Start of Data for this task

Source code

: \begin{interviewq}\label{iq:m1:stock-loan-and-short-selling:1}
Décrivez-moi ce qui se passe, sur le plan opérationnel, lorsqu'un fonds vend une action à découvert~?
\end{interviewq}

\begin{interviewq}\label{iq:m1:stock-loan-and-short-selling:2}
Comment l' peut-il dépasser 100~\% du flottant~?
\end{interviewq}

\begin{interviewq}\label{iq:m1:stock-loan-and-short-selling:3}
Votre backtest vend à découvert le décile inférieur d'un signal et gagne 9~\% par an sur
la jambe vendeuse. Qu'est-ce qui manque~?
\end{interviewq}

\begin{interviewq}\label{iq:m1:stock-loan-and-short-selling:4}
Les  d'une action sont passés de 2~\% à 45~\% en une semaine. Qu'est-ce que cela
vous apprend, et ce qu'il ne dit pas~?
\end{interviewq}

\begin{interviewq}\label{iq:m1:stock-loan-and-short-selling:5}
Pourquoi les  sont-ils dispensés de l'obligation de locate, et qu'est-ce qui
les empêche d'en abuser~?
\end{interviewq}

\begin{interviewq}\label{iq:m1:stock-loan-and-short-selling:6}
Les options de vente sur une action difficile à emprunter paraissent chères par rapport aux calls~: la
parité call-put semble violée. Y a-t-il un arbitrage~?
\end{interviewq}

End of Data for this task

__Task objective__.
Please transcribe the material above precisely as it stands.

__Response area__.
Source code

: \begin{interviewq}\label{iq:m1:stock-loan-and-short-selling:1}
Décrivez-moi ce qui se passe, sur le plan opérationnel, lorsqu'un fonds vend une action à découvert~?
\end{interviewq}

\begin{interviewq}\label{iq:m1:stock-loan-and-short-selling:2}
Comment l' peut-il dépasser 100~\% du flottant~?
\end{interviewq}

\begin{interviewq}\label{iq:m1:stock-loan-and-short-selling:3}
Votre backtest vend à découvert le décile inférieur d'un signal et gagne 9~\% par an sur
la jambe vendeuse. Qu'est-ce qui manque~?
\end{interviewq}

\begin{interviewq}\label{iq:m1:stock-loan-and-short-selling:4}
Les  d'une action sont passés de 2~\% à 45~\% en une semaine. Qu'est-ce que cela
vous apprend, et ce qu'il ne dit pas~?
\end{interviewq}

\begin{interviewq}\label{iq:m1:stock-loan-and-short-selling:5}
Pourquoi les  sont-ils dispensés de l'obligation de locate, et qu'est-ce qui
les empêche d'en abuser~?
\end{interviewq}

\begin{interviewq}\label{iq:m1:stock-loan-and-short-selling:6}
Les options de vente sur une action difficile à emprunter paraissent chères par rapport aux calls~: la
parité call-put semble violée. Y a-t-il un arbitrage~?
\end{interviewq}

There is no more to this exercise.